- My thinking parallels that of Vladimir Jabotinsky, as expressed in his 1923 essay, "The Iron Wall." Published as "O Zheleznoi Stene" in Rassvyet, November 4, 1923, here is a snippet from the English translation published in the The Jewish Herald (South Africa), November 26, 1937, where Jabotinsky is discussing the Arabs:
"As long as there is a spark of hope that they can get rid of us, they will not sell these hopes, not for any kind of sweet words or tasty morsels, because they are not a rabble but a nation, perhaps somewhat tattered, but still living. A living people makes such enormous concessions on such fateful questions only when there is no hope left. Only when not a single breach is visible in the iron wall, only then do extreme groups lose their sway, and influence transfers to moderate groups. Only then would these moderate groups come to us with proposals for mutual concessions. And only then will moderates offer suggestions for compromise on practical questions like a guarantee against expulsion, or equality and national autonomy."

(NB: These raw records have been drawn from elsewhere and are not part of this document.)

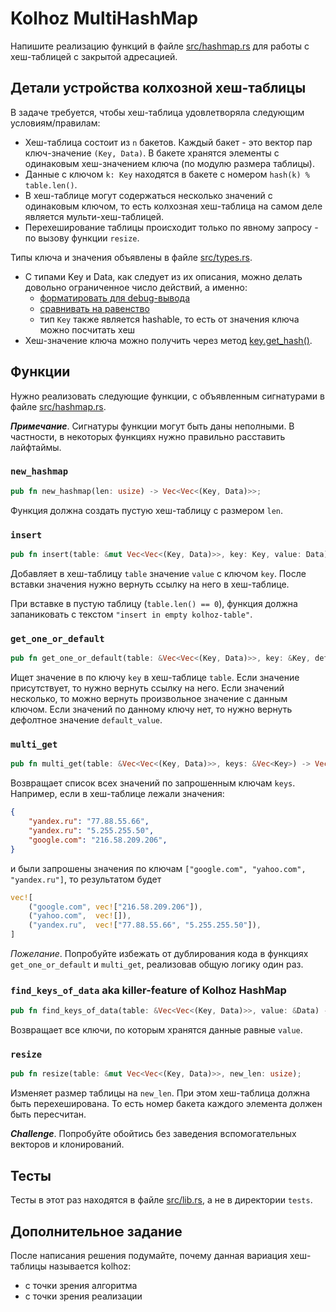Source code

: # Kolhoz MultiHashMap

Напишите реализацию функций в файле [src/hashmap.rs](src/hashmap.rs) для работы с хеш-таблицей с закрытой адресацией.

## Детали устройства колхозной хеш-таблицы

В задаче требуется, чтобы хеш-таблица удовлетворяла следующим условиям/правилам:

- Хеш-таблица состоит из `n` бакетов. Каждый бакет - это вектор пар ключ-значение `(Key, Data)`. В бакете хранятся элементы с одинаковым хеш-значением ключа (по модулю размера таблицы).
- Данные с ключом `k: Key` находятся в бакете с номером `hash(k) % table.len()`.
- В хеш-таблице могут содержаться несколько значений с одинаковым ключом, то есть колхозная хеш-таблица на самом деле является мульти-хеш-таблицей.
- Перехеширование таблицы происходит только по явному запросу - по вызову функции `resize`.

Типы ключа и значения объявлены в файле [src/types.rs](src/types.rs).

- С типами Key и Data, как следует из их описания, можно делать довольно ограниченное число действий, а именно:
  - [форматировать для debug-вывода](https://doc.rust-lang.org/std/fmt/trait.Debug.html)
  - [сравнивать на равенство](https://doc.rust-lang.org/std/cmp/trait.Eq.html)
  - тип `Key` также является hashable, то есть от значения ключа можно посчитать хеш
- Хеш-значение ключа можно получить через метод [key.get_hash()](src/types.rs#L13).

## Функции

Нужно реализовать следующие функции, с объявленным сигнатурами в файле [src/hashmap.rs](src/hashmap.rs).

__*Примечание*__. Сигнатуры функции могут быть даны неполными. В частности, в некоторых функциях нужно правильно расставить лайфтаймы.

### `new_hashmap`

```rust
pub fn new_hashmap(len: usize) -> Vec<Vec<(Key, Data)>>;
```

Функция должна создать пустую хеш-таблицу с размером `len`.

### `insert`

```rust
pub fn insert(table: &mut Vec<Vec<(Key, Data)>>, key: Key, value: Data) -> &mut Data;
```

Добавляет в хеш-таблицу `table` значение `value` с ключом `key`.
После вставки значения нужно вернуть ссылку на него в хеш-таблице.

При вставке в пустую таблицу (`table.len() == 0`), функция должна запаниковать с текстом `"insert in empty kolhoz-table"`.

### `get_one_or_default`

```rust
pub fn get_one_or_default(table: &Vec<Vec<(Key, Data)>>, key: &Key, default_value: &Data) -> &Data;
```

Ищет значение в по ключу `key` в хеш-таблице `table`.
Если значение присутствует, то нужно вернуть ссылку на него.
Если значений несколько, то можно вернуть произвольное значение с данным ключом.
Если значений по данному ключу нет, то нужно вернуть дефолтное значение `default_value`.

### `multi_get`

```rust
pub fn multi_get(table: &Vec<Vec<(Key, Data)>>, keys: &Vec<Key>) -> Vec<(&Key, Vec<&Data>)>;
```

Возвращает список всех значений по запрошенным ключам `keys`.
Например, если в хеш-таблице лежали значения:
```json
{
    "yandex.ru": "77.88.55.66",
    "yandex.ru": "5.255.255.50",
    "google.com": "216.58.209.206",
}
```
и были запрошены значения по ключам `["google.com", "yahoo.com", "yandex.ru"]`, то результатом будет
```rust
vec![
    ("google.com", vec!["216.58.209.206"]),
    ("yahoo.com",  vec![]),
    ("yandex.ru",  vec!["77.88.55.66", "5.255.255.50"]),
]
```

*Пожелание*. Попробуйте избежать от дублирования кода в функциях `get_one_or_default` и `multi_get`, реализовав общую логику один раз.

### `find_keys_of_data` aka killer-feature of Kolhoz HashMap

```rust
pub fn find_keys_of_data(table: &Vec<Vec<(Key, Data)>>, value: &Data) -> Vec<&Key>;
```

Возвращает все ключи, по которым хранятся данные равные `value`.

### `resize`

```rust
pub fn resize(table: &mut Vec<Vec<(Key, Data)>>, new_len: usize);
```

Изменяет размер таблицы на `new_len`.
При этом хеш-таблица должна быть перехеширована.
То есть номер бакета каждого элемента должен быть пересчитан.

__*Challenge*__. Попробуйте обойтись без заведения вспомогательных векторов и клонирований.

## Тесты

Тесты в этот раз находятся в файле [src/lib.rs](src/lib.rs), а не в директории `tests`.

## Дополнительное задание

После написания решения подумайте, почему данная вариация хеш-таблицы называется kolhoz:

- с точки зрения алгоритма
- с точки зрения реализации
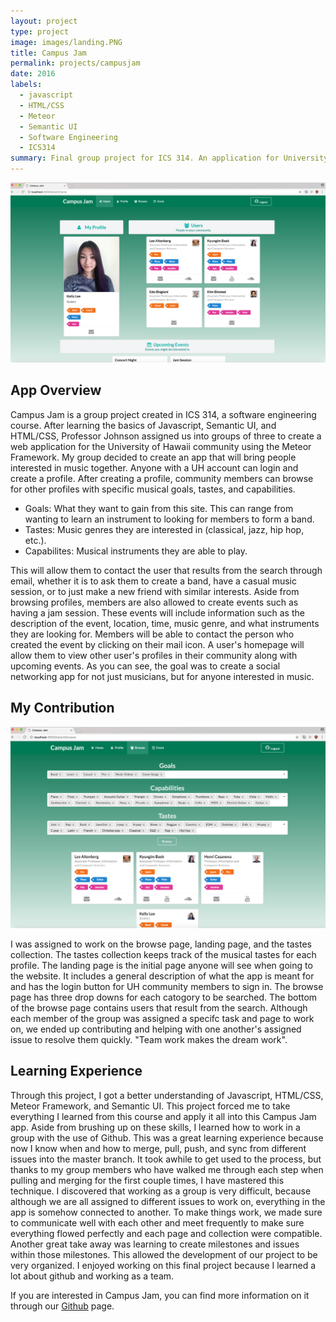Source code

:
```yaml
---
layout: project
type: project
image: images/landing.PNG
title: Campus Jam
permalink: projects/campusjam
date: 2016
labels:
  - javascript
  - HTML/CSS
  - Meteor
  - Semantic UI
  - Software Engineering
  - ICS314 
summary: Final group project for ICS 314. An application for University of Hawaii community members to meet new people with similar musical interests and goals.
---
```


<img class="ui medium right floated rounded image" src="../images/homePage.png">

## App Overview

Campus Jam is a group project created in ICS 314, a software engineering course. After learning the basics of Javascript, Semantic UI, and HTML/CSS, Professor Johnson assigned us into groups of three to create a web application for the University of Hawaii community using the Meteor Framework. My group decided to create an app that will bring people interested in music together. Anyone with a UH account can login and create a profile. After creating a profile, community members can browse for other profiles with specific musical goals, tastes, and capabilities. 

<ul>
<li>Goals: What they want to gain from this site. This can range from wanting to learn an instrument to looking for members to form a band.</li>
<li>Tastes: Music genres they are interested in (classical, jazz, hip hop, etc.).</li>
<li>Capabilites: Musical instruments they are able to play.</li>
</ul>

This will allow them to contact the user that results from the search through email, whether it is to ask them to create a band, have a casual music session, or to just make a new friend with similar interests. Aside from browsing profiles, members are also allowed to create events such as having a jam session. These events will include information such as the description of the event, location, time, music genre, and what instruments they are looking for. Members will be able to contact the person who created the event by clicking on their mail icon. A user's homepage will allow them to view other user's profiles in their community along with upcoming events. As you can see, the goal was to create a social networking app for not just musicians, but for anyone interested in music.

## My Contribution

<img class="ui medium right floated rounded image" src="../images/Browse.png">

I was assigned to work on the browse page, landing page, and the tastes collection. The tastes collection keeps track of the musical tastes for each profile. The landing page is the initial page anyone will see when going to the website. It includes a general description of what the app is meant for and has the login button for UH community members to sign in. The browse page has three drop downs for each catogory to be searched. The bottom of the browse page contains users that result from the search. Although each member of the group was assigned a specifc task and page to work on, we ended up contributing and helping with one another's assigned issue to resolve them quickly. "Team work makes the dream work".

## Learning Experience

Through this project, I got a better understanding of Javascript, HTML/CSS, Meteor Framework, and Semantic UI. This project forced me to take everything I learned from this course and apply it all into this Campus Jam app. Aside from brushing up on these skills, I learned how to work in a group with the use of Github. This was a great learning experience because now I know when and how to merge, pull, push, and sync from different issues into the master branch. It took awhile to get used to the process, but thanks to my group members who have walked me through each step when pulling and merging for the first couple times, I have mastered this technique. I discovered that working as a group is very difficult, because although we are all assigned to different issues to work on, everything in the app is somehow connected to another. To make things work, we made sure to communicate well with each other and meet frequently to make sure everything flowed perfectly and each page and collection were compatible. Another great take away was learning to create milestones and issues within those milestones. This allowed the development of our project to be very organized. I enjoyed working on this final project because I learned a lot about github and working as a team. 

If you are interested in Campus Jam, you can find more information on it through our [Github](https://campusjam.github.io/) page.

- One common critique of my position is that the Palestinians show too much resolve to be defeated, that they are too resolved. To which I reply that I experienced in 1975 the only defeat in U.S. history, when American troops retreated from South Vietnam. They did so not because the U.S. economy had tanked, the last bullet had been spent, or because of battlefield defeats – quite the contrary, military analysts agree that the U.S. side was winning the war on the ground – but because the body politic's will had been sapped. If the North Vietnamese and their allies could defeat the United States, why not Israel the Palestinians?
- Another way of making ths same point: If the Germans and Japanese could be defeated in World War II, why not the Palestinians?
- Under Ariel Sharon's leadership, Israel was making real progress in its war. I documented the increasing Palestinian despair in a series of articles, in December 2001, February 2002, August 2002, January 2003, and April 2004, then capped this with a weblog entry in May-September 2004. Only when the seriousness of Sharon's about-turn fully sunk in late 2004 did the Palestinian mood revive and did Israel stop winning.
(April 4, 2006)
- Winston Churchill had this to say on the topic of victory in his "Blood, Sweat and Tears" speech of May 1940, addressing the British people on first taking office as prime minister: "You ask: what is our aim? I can answer in one word: Victory - victory - at all costs, victory, in spite of all terror, victory, however long and hard the road may be; for without victory, there is no survival." For a comparison between Churchill and Ariel Sharon in January 2002, unfavorable to the latter, see an analysis by Paul Eidelberg. (April 7, 2006)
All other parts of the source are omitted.